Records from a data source

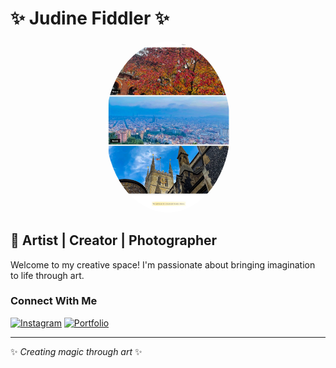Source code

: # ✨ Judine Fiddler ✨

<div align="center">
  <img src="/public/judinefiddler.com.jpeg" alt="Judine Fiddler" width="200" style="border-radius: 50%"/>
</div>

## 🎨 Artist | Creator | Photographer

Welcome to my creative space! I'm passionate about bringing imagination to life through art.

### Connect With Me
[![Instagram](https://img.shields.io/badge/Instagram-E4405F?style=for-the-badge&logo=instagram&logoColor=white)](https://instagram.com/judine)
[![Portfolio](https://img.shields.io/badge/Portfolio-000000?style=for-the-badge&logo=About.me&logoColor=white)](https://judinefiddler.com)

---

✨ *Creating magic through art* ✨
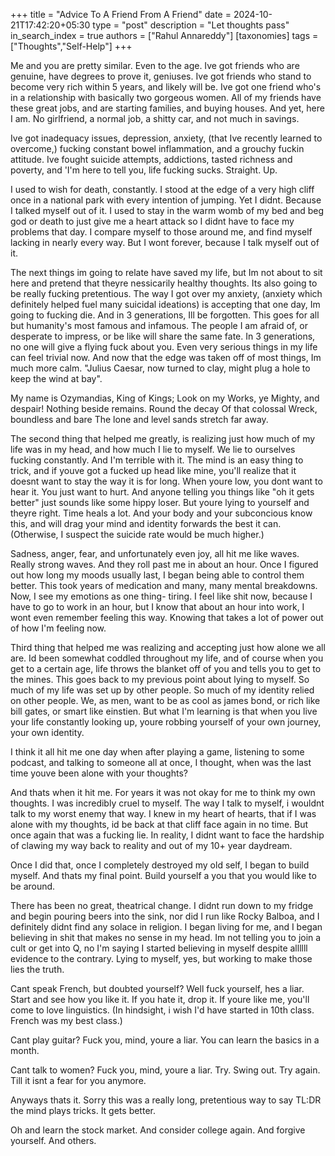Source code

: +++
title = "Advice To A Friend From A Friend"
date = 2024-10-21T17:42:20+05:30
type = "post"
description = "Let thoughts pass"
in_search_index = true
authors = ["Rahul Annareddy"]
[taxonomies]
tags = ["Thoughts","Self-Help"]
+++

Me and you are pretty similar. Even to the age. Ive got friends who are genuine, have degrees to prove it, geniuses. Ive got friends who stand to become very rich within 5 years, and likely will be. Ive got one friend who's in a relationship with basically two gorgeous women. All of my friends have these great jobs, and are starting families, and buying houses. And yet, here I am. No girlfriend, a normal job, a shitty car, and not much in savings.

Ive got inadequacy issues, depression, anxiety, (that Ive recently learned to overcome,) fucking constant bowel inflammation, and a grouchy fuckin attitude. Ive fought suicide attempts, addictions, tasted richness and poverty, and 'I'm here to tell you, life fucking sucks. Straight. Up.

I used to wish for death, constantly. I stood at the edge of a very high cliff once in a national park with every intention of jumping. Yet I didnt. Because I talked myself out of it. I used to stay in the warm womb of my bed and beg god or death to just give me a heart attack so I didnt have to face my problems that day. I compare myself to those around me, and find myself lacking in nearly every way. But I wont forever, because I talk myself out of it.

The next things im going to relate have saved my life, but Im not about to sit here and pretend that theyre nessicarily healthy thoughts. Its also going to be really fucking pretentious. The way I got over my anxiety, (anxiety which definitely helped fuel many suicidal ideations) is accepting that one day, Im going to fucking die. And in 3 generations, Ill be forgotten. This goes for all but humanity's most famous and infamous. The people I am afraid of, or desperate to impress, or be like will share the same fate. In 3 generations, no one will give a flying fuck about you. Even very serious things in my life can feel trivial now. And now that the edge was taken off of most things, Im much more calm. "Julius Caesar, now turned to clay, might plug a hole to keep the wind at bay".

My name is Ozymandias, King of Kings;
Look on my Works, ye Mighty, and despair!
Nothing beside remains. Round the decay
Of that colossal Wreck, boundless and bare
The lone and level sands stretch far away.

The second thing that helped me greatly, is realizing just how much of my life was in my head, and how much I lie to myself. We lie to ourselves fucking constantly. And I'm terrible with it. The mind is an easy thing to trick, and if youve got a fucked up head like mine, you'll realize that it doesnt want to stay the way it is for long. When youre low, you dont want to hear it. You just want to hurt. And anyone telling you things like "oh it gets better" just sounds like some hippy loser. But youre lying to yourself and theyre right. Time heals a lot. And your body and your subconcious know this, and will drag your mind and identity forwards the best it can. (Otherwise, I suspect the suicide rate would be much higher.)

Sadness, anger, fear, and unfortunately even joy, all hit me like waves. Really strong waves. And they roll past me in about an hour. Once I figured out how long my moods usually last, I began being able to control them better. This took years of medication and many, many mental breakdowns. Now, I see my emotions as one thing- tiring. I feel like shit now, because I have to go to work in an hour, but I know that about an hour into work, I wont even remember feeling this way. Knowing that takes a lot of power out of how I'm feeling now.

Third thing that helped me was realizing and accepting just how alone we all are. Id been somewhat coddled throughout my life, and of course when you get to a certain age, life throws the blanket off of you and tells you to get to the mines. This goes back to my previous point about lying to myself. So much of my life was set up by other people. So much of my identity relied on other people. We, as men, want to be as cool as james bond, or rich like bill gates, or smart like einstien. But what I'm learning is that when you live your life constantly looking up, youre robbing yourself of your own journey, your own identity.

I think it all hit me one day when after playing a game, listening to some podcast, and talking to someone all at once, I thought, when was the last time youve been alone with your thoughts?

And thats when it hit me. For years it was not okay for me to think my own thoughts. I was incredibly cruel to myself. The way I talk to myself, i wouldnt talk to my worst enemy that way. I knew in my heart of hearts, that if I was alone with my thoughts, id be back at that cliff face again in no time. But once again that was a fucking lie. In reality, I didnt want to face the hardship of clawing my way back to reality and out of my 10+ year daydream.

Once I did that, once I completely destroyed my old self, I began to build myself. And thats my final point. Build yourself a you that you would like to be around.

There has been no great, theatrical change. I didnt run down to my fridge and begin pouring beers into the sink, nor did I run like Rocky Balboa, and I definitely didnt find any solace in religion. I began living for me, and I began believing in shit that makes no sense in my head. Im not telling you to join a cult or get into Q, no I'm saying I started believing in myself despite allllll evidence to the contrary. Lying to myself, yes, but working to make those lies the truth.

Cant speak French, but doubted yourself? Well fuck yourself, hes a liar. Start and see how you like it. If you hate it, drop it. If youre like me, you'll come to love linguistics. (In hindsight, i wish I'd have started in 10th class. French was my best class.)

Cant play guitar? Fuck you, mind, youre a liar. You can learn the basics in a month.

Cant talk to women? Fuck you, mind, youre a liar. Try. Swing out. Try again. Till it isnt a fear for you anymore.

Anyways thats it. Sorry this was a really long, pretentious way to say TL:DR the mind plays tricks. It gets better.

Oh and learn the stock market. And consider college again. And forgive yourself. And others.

> [TASK DESCRIPTION]:
Nothing but the lines from the one with "Cant speak French, but" to the last line of the data should appear in the answer, each exactly as it stands.

> [WRITTEN ANSWER]:
Cant speak French, but doubted yourself? Well fuck yourself, hes a liar. Start and see how you like it. If you hate it, drop it. If youre like me, you'll come to love linguistics. (In hindsight, i wish I'd have started in 10th class. French was my best class.)

Cant play guitar? Fuck you, mind, youre a liar. You can learn the basics in a month.

Cant talk to women? Fuck you, mind, youre a liar. Try. Swing out. Try again. Till it isnt a fear for you anymore.

Anyways thats it. Sorry this was a really long, pretentious way to say TL:DR the mind plays tricks. It gets better.

Oh and learn the stock market. And consider college again. And forgive yourself. And others.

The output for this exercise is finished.